Le Courrier http://www.lecourrier.ch/

20.12.2006 23:56

« La faiblesse de l’Etat nous laisse une place pour imposer des alternatives »

PROPOS RECUEILLIS PAR BENITO PEREZ, Date : Mardi, 19 décembre

Sujet Solidarité

MALI - Activiste social et leader du parti de gauche SADI, Oumar Mariko se présentera à la
présidentielle d’avril 2007. Sans rêves de victoire mais porté par le réveil des mouvements sociaux
maliens. Rencontre avec un trublion multicarte.

Au Mali, tous le monde connaît Oumar Mariko. Dans ce pays nomade, pas une lutte, pas une révolte n’éclate
aux quatre coins du pays sans que ce sympathique géant ne réponde présent. Défense du secteur public, droit
à la santé, grève des mineurs, migrants expulsés, paysans spoliés... l’infatigable Dr Mariko est toujours de la
partie. Et avec lui le réseau des radios Kayira qu’il dirige et dont les sept émetteurs relaient quotidiennement
la vie d’un mouvement social plus remuant qu’il n’y paraît. Animateur du Forum social mondial de Bamako en
janvier dernier, cet ancien leader estudiantin – qui participa activement à la chute de Moussa Traoré en 1991
– trouve encore le temps de s’investir en politique.
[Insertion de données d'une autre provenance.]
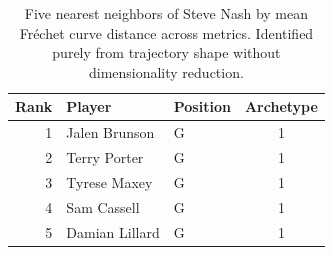 \begin{table}[htbp]
  \centering\small
  \begin{tabular}{rllc}
    \toprule
    Rank & Player & Position & Archetype \\
    \midrule
    1 & Jalen Brunson & G & 1 \\
    2 & Terry Porter & G & 1 \\
    3 & Tyrese Maxey & G & 1 \\
    4 & Sam Cassell & G & 1 \\
    5 & Damian Lillard & G & 1 \\
    \bottomrule
  \end{tabular}
  \caption{Five nearest neighbors of Steve Nash by mean Fr\'{e}chet curve distance across metrics. Identified purely from trajectory shape without dimensionality reduction.}
  \label{tab:Steve_Nash_frechet_curve_neighbors}
\end{table}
Au côté du cinéaste Cheick Oumar Sissoko, il a fondé en
1996 le parti Solidarité africaine (SADI), qu’il mena à la présidentielle de 2002.

Cette année-là, malgré son refus de rejoindre l’une des deux grandes alliances dominantes, le SADI obtint 6
élus sur les 147 que compte l’Assemblée nationale. Un succès d’estime qui valut à M. Sissoko de rejoindre le
gouvernement « d’union nationale » du président Amadou Toumani Touré (alias ATT). « Je n’y étais
personnellement pas favorable, mais il faut admettre que cela nous a permis de sortir de l’ostracisme »,
commente M. Mariko.

Pas question, pour autant, d’avaler les couleuvres gouvernementales. Malgré le discours teinté de nationalisme
d’ATT, le Mali ne parvient guère à s’émanciper du FMI et de la Banque mondiale. Une tutelle qui ne pourra
être levée qu’avec l’ouverture du champ du politique aux mouvements populaires, estime M. Mariko, qui
dénonce le caractère « parasitaire » et corrompu de la bourgeoisie malienne.
Aux quatorze partis qui viennent de fusionner pour assurer la réélection d’ATT en 2007 et la pérennité du
« consensus national », le futur candidat du SADI oppose la nécessité de « choix idéologiques clairs ». « En
Afrique, on veut toujours l’union à tout prix, mais c’est oublier que tous les chats ne sont pas gris »,
image-t-il.

De passage à Genève auprès de la branche locale de l’ONG Médecins de l’espoir qu’il a fondée au Mali,
l’éclectique militant évoque pour Le Courrier les processus sociopolitiques qui agitent son pays. Rencontre à
quatre mois d’une élection qu’à défaut de remporter, M. Mariko veut transformer en tribune.

Le Mali s’apprête à entrer dans une année électorale. Comment se présentent les scrutins
présidentiel d’avril et législatif de juillet 2007 ?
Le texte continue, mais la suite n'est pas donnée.